New Analysis Shows Earth Is Warming Faster Than We Thought

June 9th, 2015 - by admin

Matthew Francis / Forbes – 2015-06-09 01:56:01

http://www.forbes.com/fdc/welcome_mjx.shtml

(June 4, 2015) — Politicians may dither and talking heads bloviate, but the scientific consensus is clear: climate change is real, humans are responsible, and its effects are already being felt around the world. At the same time, some details are in question, including how fast climate change is increasing and which specific effects we see are due to it as opposed to other sources.

That’s the context for a new paper in Science today from researchers at the National Oceanographic and Atmospheric Administration (NOAA, which is somewhat ironically pronounced “Noah”). Thomas Karl and colleagues took a second look at global surface temperatures — the ordinary temperatures we’re used to seeing on weather news or in our phone apps — and found the official numbers on rising temperatures are too low.

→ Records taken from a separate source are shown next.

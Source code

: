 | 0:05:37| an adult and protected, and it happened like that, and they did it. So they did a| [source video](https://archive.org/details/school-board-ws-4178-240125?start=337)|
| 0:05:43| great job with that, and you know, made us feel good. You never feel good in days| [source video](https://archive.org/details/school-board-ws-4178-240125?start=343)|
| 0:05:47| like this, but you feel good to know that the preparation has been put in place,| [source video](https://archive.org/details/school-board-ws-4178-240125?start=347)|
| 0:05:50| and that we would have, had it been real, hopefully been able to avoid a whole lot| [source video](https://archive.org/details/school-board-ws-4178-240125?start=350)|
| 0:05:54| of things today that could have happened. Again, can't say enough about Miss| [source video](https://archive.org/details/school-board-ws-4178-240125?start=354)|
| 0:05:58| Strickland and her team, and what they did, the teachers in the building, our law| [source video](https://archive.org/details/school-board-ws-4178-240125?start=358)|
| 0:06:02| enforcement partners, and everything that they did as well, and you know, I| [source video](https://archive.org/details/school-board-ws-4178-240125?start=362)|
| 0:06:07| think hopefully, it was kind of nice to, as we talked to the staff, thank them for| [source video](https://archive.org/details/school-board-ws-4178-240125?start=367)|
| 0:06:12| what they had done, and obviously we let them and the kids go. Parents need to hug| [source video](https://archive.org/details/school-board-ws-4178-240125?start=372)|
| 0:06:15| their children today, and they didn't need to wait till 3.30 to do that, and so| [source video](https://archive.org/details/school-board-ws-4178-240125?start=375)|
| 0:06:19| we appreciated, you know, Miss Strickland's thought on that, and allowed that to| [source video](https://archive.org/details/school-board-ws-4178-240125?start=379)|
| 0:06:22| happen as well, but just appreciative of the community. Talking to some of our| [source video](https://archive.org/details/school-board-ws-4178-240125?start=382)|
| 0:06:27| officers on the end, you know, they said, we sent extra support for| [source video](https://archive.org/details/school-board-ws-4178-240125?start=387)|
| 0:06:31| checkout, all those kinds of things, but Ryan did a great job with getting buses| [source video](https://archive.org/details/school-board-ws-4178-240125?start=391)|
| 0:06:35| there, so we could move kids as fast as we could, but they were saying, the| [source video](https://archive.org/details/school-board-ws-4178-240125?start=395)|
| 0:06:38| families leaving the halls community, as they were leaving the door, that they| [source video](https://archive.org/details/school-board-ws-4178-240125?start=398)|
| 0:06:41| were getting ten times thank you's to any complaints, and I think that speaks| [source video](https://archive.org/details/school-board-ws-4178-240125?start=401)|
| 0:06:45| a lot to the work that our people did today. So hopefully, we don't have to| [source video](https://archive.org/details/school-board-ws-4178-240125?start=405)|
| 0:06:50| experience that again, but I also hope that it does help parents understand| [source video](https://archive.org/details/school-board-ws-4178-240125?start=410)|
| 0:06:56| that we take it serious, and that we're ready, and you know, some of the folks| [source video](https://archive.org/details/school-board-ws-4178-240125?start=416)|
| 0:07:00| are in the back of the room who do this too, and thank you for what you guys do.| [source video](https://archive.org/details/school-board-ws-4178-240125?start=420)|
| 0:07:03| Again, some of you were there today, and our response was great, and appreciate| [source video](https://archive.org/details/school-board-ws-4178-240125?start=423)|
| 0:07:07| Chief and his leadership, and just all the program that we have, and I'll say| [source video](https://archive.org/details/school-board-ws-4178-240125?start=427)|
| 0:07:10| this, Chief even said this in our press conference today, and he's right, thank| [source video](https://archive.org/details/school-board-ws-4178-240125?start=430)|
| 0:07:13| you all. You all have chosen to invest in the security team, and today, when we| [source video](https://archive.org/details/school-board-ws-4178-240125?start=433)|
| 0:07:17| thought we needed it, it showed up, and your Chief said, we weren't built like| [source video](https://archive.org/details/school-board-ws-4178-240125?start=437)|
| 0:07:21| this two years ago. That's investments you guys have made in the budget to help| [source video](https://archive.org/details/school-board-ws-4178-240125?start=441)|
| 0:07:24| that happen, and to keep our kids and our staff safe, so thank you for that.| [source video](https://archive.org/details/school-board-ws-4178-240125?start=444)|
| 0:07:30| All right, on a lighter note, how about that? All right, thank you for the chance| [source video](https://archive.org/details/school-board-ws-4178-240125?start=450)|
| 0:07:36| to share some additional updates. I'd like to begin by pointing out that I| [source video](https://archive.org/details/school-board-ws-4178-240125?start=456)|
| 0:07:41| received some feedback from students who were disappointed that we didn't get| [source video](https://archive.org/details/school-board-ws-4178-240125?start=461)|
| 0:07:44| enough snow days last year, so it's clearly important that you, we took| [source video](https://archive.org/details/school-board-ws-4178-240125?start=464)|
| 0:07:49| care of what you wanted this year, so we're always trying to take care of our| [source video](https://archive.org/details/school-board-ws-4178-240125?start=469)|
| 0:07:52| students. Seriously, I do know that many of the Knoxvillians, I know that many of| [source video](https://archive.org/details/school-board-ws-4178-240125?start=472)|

To put it another way: the consensus opinion is that we are currently in a global warming “hiatus”, but Karl and coauthors report instead that temperatures are climbing as fast as ever.

As if we didn’t have enough to worry about.

A new look at temperature data from around the world shows that the rate of climate change is still getting larger, contrary to the latest report by the IPCC.
[Credit: NOAA’s National Centers for Environmental Information]

Let’s back up and look at what this new paper says, and why it’s important. The most recent Intergovernmental Panel on Climate Change (IPCC) report is a huge, nearly unreadable document combining climate data from thousands of scientists around the world.

However, there’s a lot of vital information buried in the report-by-committee language, including the analysis of temperature data from the years 1998 through 2012. (The time it takes to analyze the data and put together these reports always means they’re a little behind the times, though three years isn’t a lot in the scheme of things either.)

The IPCC report showed that temperatures rose over that 15-year period, but at a dramatically slower rate than in previous decades. Since the causes of climate change haven’t diminished, this “hiatus” was puzzling to researchers.

Admittedly, 1998 was a weird year, marked by an especially large El Nino effect, which boosted average temperatures well past normal global warming trends. (That fact and the reported hiatus have been used dishonestly by those wishing to deny climate change is real, but they’re wrongity-wrong-wrong.) However, even taking the El Nino year into account, the temperature increases seemed to be between 1/3 to 1/2 the rate of the rest of the 20th century, leaving researchers looking at a number of possible explanations.

The new Science paper proposes a simpler explanation: maybe there are hidden assumptions in some of the temperature data. The technical term for this is “bias”, which is the language used in the paper; to a scientist, “bias” means a systematic skewing of numbers, rather than an unconscious political or social attitude. However, in either usage, bias is something to be examined and — if problematic — corrected.

In particular, researchers have noted a difference in temperature measurements on the ocean between those measured by ship and by buoys, and between old-style ship temperature measurements and newer methods.

New techniques correct for the differences between those measurements, producing more accurate temperature results. Similarly, climate scientists have gradually been improving their estimates of historical temperature data over land, especially for Arctic regions. Karl and colleagues reanalyzed the trends in the IPCC report using these improved estimation methods.

This extra work found no global warming hiatus: worldwide average temperatures are still rising at least as fast now as they were in the second half of the 20th century.

Tellingly, the improved estimates Karl and coauthors used don’t affect the IPCC calculation of climate change for the entire period of interest (1880 through today). In other words, the rate of climate change they show is pretty much identical to the IPCC report; the only thing they did is make the hiatus vanish.

Before anyone says it: this does not invalidate the entire IPCC report, nor does it in any way cast doubt on the general conclusions from scientists about climate change. After all, this Science paper reaffirms global temperature increase and shows it might be larger than the IPCC report says.

Additionally, the IPCC bases its conclusions on conservative estimates and the best consensus it can achieve among scientists who don’t always agree with each other, simply by nature of being a huge international collaboration.

Some of the methods presented in the new paper are reported in scholarly articles published after the IPCC report was assembled in 2013, so it might be some time before they are widely accepted.

In a sense, these new results change nothing: climate change is a big problem for us, whether the hiatus is real or an artifact of the data. However, every study like this that potentially corrects biases in our data brings us closer to a precise understanding of climate change — and how urgently we need to act to save lives.

Matthew Francis is a physicist, science writer, public speaker and educator. His website is BowlerHatScience.org.